However, controversies remain as some of these foods such as cabbage (kale) are also good sources of ascorbic acid, which improves iron absorption (Thumser et al., 2010). It is clear, however, that heme-iron, even when consumed in small amounts, is two to three times more bioavailable and 15 to 35% more easily absorbed than non-heme iron (Turhan et al., 2004). Since meat is the best source of heme-iron, it is the preferred source of dietary iron. Meat, however, can vary from 26.2 to 75.6% of its iron content as heme-iron (Pereirra and Vicente, 2013). Of all meats, beef has the highest heme iron content: beef loin ranges from 45% to 78% with an average of 58% ((Kongkachuichai, Napatthalung, and Charoensiri, 2002; and Pereira and Vicente, 2013). Iron and heme-iron contents are lower in lighter colored meats such as chicken. For chicken, dark meat heme iron is 39%, whereas white meat is 26% (Clark, Mahoney, and Carpenter, 1997).

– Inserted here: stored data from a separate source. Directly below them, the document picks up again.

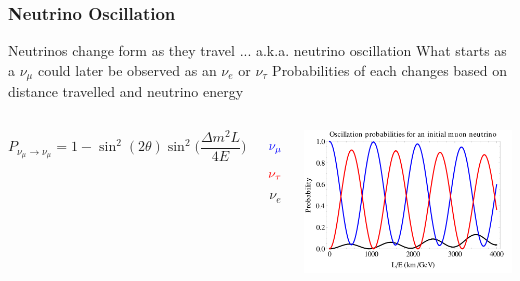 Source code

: \documentclass[10pt,professionalfonts,xcolor=table]{beamer}
\begin{document}
\begin{frame}
\end{frame}

\frame
{
  \frametitle{Neutrino Oscillation}
  \bangon
  \bang Neutrinos change form as they travel
	  \bangon
	  \bing ... a.k.a. neutrino oscillation
	  \bing What starts as a $\nu_\mu$ could later be observed as an $\nu_e$ or $\nu_\tau$
	  \bing Probabilities of each changes based on distance travelled and neutrino energy
	  \bangoff
  \bangoff
\gap
\begin{columns}[c]
\begin{equation*}
P_{\nu_\mu \rightarrow \nu_\mu} = 1 - \sin^2(2\theta) \sin^2\bigg(\frac{\Delta m^2 L}{4 E}\bigg)
\end{equation*}
\gap
{}
\vspace{-70pt}

\begin{equation*}
\color{blue}
\nu_\mu
\end{equation*}
\vspace{-20pt}
\begin{equation*}
\color{red}
\nu_\tau
\end{equation*}
\vspace{-20pt}
\begin{equation*}
\nu_e
\end{equation*}
\gap

\includegraphics[width=1\textwidth]{figures/figures/osc_prob.png}

\end{columns}


}
\end{document}
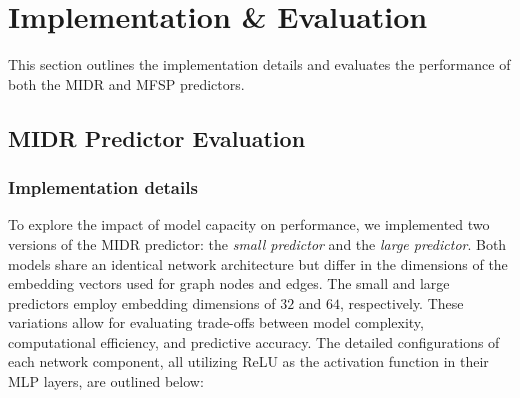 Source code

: \section{Implementation \& Evaluation}
\label{sec:evaluation}
This section outlines the implementation details and evaluates the performance of both the MIDR and MFSP predictors.

\subsection{MIDR Predictor Evaluation}
\label{subsec:mdrp_eval}

\subsubsection{Implementation details}
To explore the impact of model capacity on performance, we implemented two versions of the MIDR predictor: the {\em{small predictor}} and the {\em{large predictor}}. Both models share an identical network architecture but differ in the dimensions of the embedding vectors used for graph nodes and edges. The small and large predictors employ embedding dimensions of $32$ and $64$, respectively. These variations allow for evaluating trade-offs between model complexity, computational efficiency, and predictive accuracy. The detailed configurations of each network component, all utilizing ReLU as the activation function in their MLP layers, are outlined below:
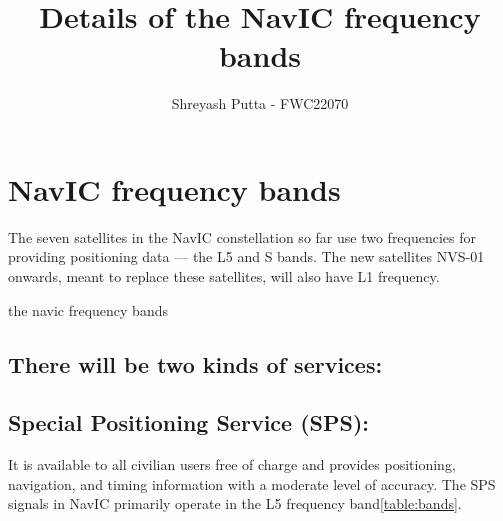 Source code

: \documentclass{article}
\begin{document}
\title{Details of the NavIC frequency bands }
\author{\Large Shreyash Putta - FWC22070}
\date{}

\maketitle

\section{NavIC frequency bands}
		The seven satellites in the NavIC constellation so far use two frequencies for providing positioning data — the L5 and S bands. The new satellites NVS-01 onwards, meant to replace these satellites, will also have L1 frequency.
	
		
	\begin{table}[h!]
	\small
	\centering
	\caption{the navic frequency bands}
	\label{table:bands}
	
	\end{table}

\subsection*{There will be two kinds of services:}
		

\subsection{Special Positioning Service (SPS):}
	It is available to all civilian users free of charge and provides positioning, navigation, and timing information with a moderate level of accuracy. The SPS signals in NavIC primarily operate in the L5 frequency band\ref{table:bands}.
\end{document}

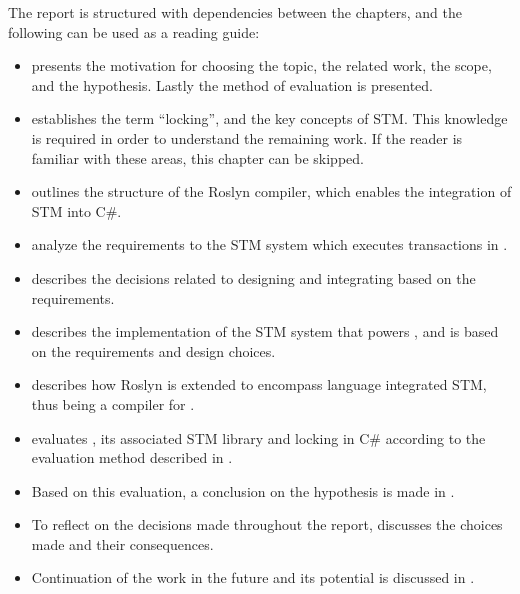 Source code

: The report is structured with dependencies between the chapters, and the following can be used as a reading guide:
\begin{itemize}
	\item {} presents the motivation for choosing the topic, the related work, the scope, and the hypothesis. Lastly the method of evaluation is presented.
	\item {} establishes the term ``locking'', and the key concepts of \ac{STM}. This knowledge is required in order to understand the remaining work. If the reader is familiar with these areas, this chapter can be skipped.
	\item {} outlines the structure of the Roslyn compiler, which enables the integration of \ac{STM} into C\#.
	\item {} analyze the requirements to the \ac{STM} system which executes transactions in \stmname.
	\item {} describes the decisions related to designing and integrating \stmname based on the requirements.
	\item {} describes the implementation of the \ac{STM} system that powers \stmname, and is based on the requirements and design choices.
	\item {} describes how Roslyn is extended to encompass language integrated \ac{STM}, thus being a compiler for \stmname.
	\item {} evaluates \stmname, its associated \ac{STM} library and locking in C\# according to the evaluation method described in .
	\item Based on this evaluation, a conclusion on the hypothesis is made in .
	 \item To reflect on the decisions made throughout the report,  discusses the choices made and their consequences.
	 \item Continuation of the work in the future and its potential is discussed in .
\end{itemize}

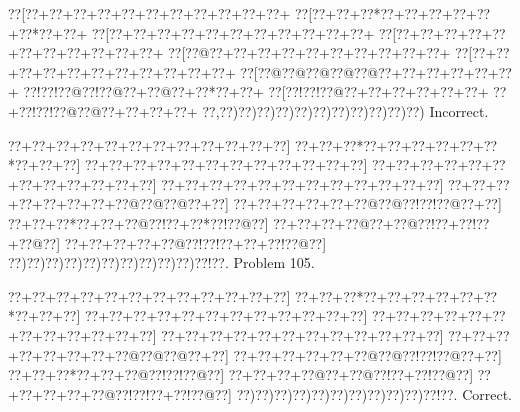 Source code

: \documentclass[a5paper]{article}
\begin{document}
\begin{center}
{\goo
\0??[\0??+\0??+\0??+\0??+\0??+\0??+\0??+\0??+\0??+\0??+\0??+
\0??[\0??+\0??+\0??*\0??+\0??+\0??+\0??+\0??+\0??*\0??+\0??+
\0??[\0??+\0??+\0??+\0??+\0??+\0??+\0??+\0??+\0??+\0??+\0??+
\0??[\0??+\0??+\0??+\0??+\0??+\0??+\0??+\0??+\0??+\0??+\0??+
\0??[\0??@\0??+\0??+\0??+\0??+\0??+\0??+\0??+\0??+\0??+\0??+
\0??[\0??+\0??+\0??+\0??+\0??+\0??+\0??+\0??+\0??+\0??+\0??+
\0??[\0??@\0??@\0??@\0??@\0??@\0??+\0??+\0??+\0??+\0??+\0??+
\0??!\0??!\0??@\0??!\0??@\0??+\0??@\0??+\0??*\0??+\0??+
\0??[\0??!\0??!\0??@\0??+\0??+\0??+\0??+\0??+\0??+
\0??+\0??!\0??!\0??@\0??@\0??+\0??+\0??+\0??+
\0??,\0??)\0??)\0??)\0??)\0??)\0??)\0??)\0??)\0??)\0??)\0??)
}
Incorrect. 

\end{center}
\newpage
\begin{center}
{\goo
\0??+\0??+\0??+\0??+\0??+\0??+\0??+\0??+\0??+\0??+\0??+\0??]
\0??+\0??+\0??*\0??+\0??+\0??+\0??+\0??+\0??*\0??+\0??+\0??]
\0??+\0??+\0??+\0??+\0??+\0??+\0??+\0??+\0??+\0??+\0??+\0??]
\0??+\0??+\0??+\0??+\0??+\0??+\0??+\0??+\0??+\0??+\0??+\0??]
\0??+\0??+\0??+\0??+\0??+\0??+\0??+\0??+\0??+\0??+\0??+\0??]
\0??+\0??+\0??+\0??+\0??+\0??+\0??+\0??@\0??@\0??@\0??+\0??]
\0??+\0??+\0??+\0??+\0??+\0??@\0??@\0??!\0??!\0??@\0??+\0??]
\0??+\0??+\0??*\0??+\0??+\0??@\0??!\0??+\0??*\0??!\0??@\0??]
\0??+\0??+\0??+\0??@\0??+\0??@\0??!\0??+\0??!\0??+\0??@\0??]
\0??+\0??+\0??+\0??+\0??@\0??!\0??!\0??+\0??+\0??!\0??@\0??]
\0??)\0??)\0??)\0??)\0??)\0??)\0??)\0??)\0??)\0??)\0??!\0??.
}
Problem 105.

\end{center}
\begin{center}
{\goo
\0??+\0??+\0??+\0??+\0??+\0??+\0??+\0??+\0??+\0??+\0??+\0??]
\0??+\0??+\0??*\0??+\0??+\0??+\0??+\0??+\0??*\0??+\0??+\0??]
\0??+\0??+\0??+\0??+\0??+\0??+\0??+\0??+\0??+\0??+\0??+\0??]
\0??+\0??+\0??+\0??+\0??+\0??+\0??+\0??+\0??+\0??+\0??+\0??]
\0??+\0??+\0??+\0??+\0??+\0??+\0??+\0??+\0??+\0??+\0??+\0??]
\0??+\0??+\0??+\0??+\0??+\0??+\0??+\0??@\0??@\0??@\0??+\0??]
\0??+\0??+\0??+\0??+\0??+\0??@\0??@\0??!\0??!\0??@\0??+\0??]
\0??+\0??+\0??*\0??+\0??+\0??@\0??!\0??!\0??@\0??]
\0??+\0??+\0??+\0??@\0??+\0??@\0??!\0??+\0??!\0??@\0??]
\0??+\0??+\0??+\0??+\0??@\0??!\0??!\0??+\0??!\0??@\0??]
\0??)\0??)\0??)\0??)\0??)\0??)\0??)\0??)\0??)\0??)\0??!\0??.
}
Correct. 

\end{center}
\end{document}
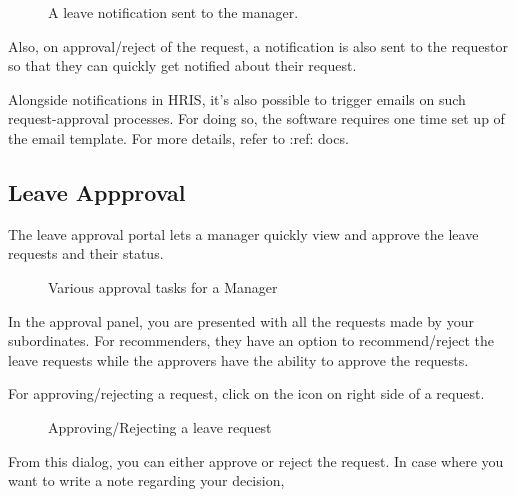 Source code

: \documentclass[letterpaper,10pt,english]{sphinxmanual}
\begin{document}
\begin{figure}[htbp]
\centering
\capstart

\noindent{}
\caption{A leave notification sent to the manager.}\label{\detokenize{manager/manager-approval:id5}}\end{figure}

Also, on approval/reject of the request, a  notification is also sent to the requestor so that they can quickly get notified about their request.

Alongside notifications in HRIS, it’s also possible to trigger emails on such request-approval processes. For doing so, the software requires one time set up of the email template. For more details, refer to :ref:  docs.


\subsection{Leave Appproval}
\label{\detokenize{manager/manager-approval:leave-appproval}}
The leave approval portal lets a manager quickly view and approve the leave requests and their status.

\begin{figure}[htbp]
\centering
\capstart

\noindent{}
\caption{Various approval tasks for a Manager}\label{\detokenize{manager/manager-approval:id6}}\end{figure}

In the approval panel, you are presented with all the requests made by your subordinates. For recommenders, they have an option to recommend/reject the leave requests while the approvers have the ability to approve the requests.

For approving/rejecting a request, click on the \sphinxstyleemphasis{} icon on right side of a request.

\begin{figure}[htbp]
\centering
\capstart

\noindent{}
\caption{Approving/Rejecting a leave request}\label{\detokenize{manager/manager-approval:id7}}\end{figure}

From this dialog, you can either approve or reject the request. In case where you want to write a note regarding your decision,
\end{document}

Thus, beef is a superior source of iron to chicken. Meat and meat products can contribute up to 18% of iron RDA, which makes it important in a healthy, balanced diet and crucial in preventing one of the most common nutritional deficiencies, anemia (Geissler and Singh, 2011). However, high intake of iron has been reported to damage the intestinal mucosa and lead to systemic toxicity (Mills and Curry, 1994). Excesses also have been reported to induce free radical damage to several surrounding tissues (McCord, 1998). Very high iron intake has been associated with increased risk of colorectal cancer, cardiovascular disease, systemic infection, and neurodegenerative diseases and inflammation (Balder et al., 2006; Qi et al., 2007; and Kontoghiorghes et al., 2010). For these reasons, it is recommended in the US, that adult iron intake not exceed 45 mg/d (Geissler and Singh, 2011). Czerwonka and Tokarz (2017) reviewed the literature as to the relative advantages and disadvantages of red meat as a source of dietary iron.

They concluded that “red meat is a good source of iron and excluding it from the diet may result in too low a supply of this nutrient, and thus an increased risk of its deficiency. However, the bioavailability of iron, in particular in the form of heme, from red and processed meat, is very high, and therefore, substantial, regular intake of this group of products may burden the body with iron, and thereby increase the risk of some non-communicable diseases.” The role of iron in cancer pathogenesis is through its catalysis of N-nitroso compounds, oxidation of polyunsaturated fatty acids, and increased iron levels in the body, which collectively resulting in an intensification of oxidative processes, but also possible changes in the activity of transcription factors (NF-κB and AP-1) and the efficacy of the immune system. High iron intakes can also increase the risk of type II diabetes because of its oxidative damaging effect on pancreatic β cells. This damage can cause a decrease in insulin secretion, an increase in insulin resistance, and liver dysfunction.

Excessive consumption of red meat has been associated with an increased body iron pool and severity of oxidative processes, which in turn may promote atherosclerosis, thereby increasing the risk of cardiovascular disease. However, the epidemiological studies on the impact of red meat consumption are inconsistent. Due to the high nutritional value, the presence of red meat in the diet is preferable, but according to the World Cancer Research Fund International, its consumption should not exceed 500 g per week (Czerwonka and Tokarz, 2017). The challenge for the red meat industry is to use the opportunities provided by genomics to respond to concerns of consumers with respect to the healthfulness of beef. If improving the healthfulness of beef is deemed important by a significant market niche, increasing iron and zinc concentration could be of priority as they are important minerals for human health and beef is one of the best dietary sources of these minerals (Zanovec et al., 2010).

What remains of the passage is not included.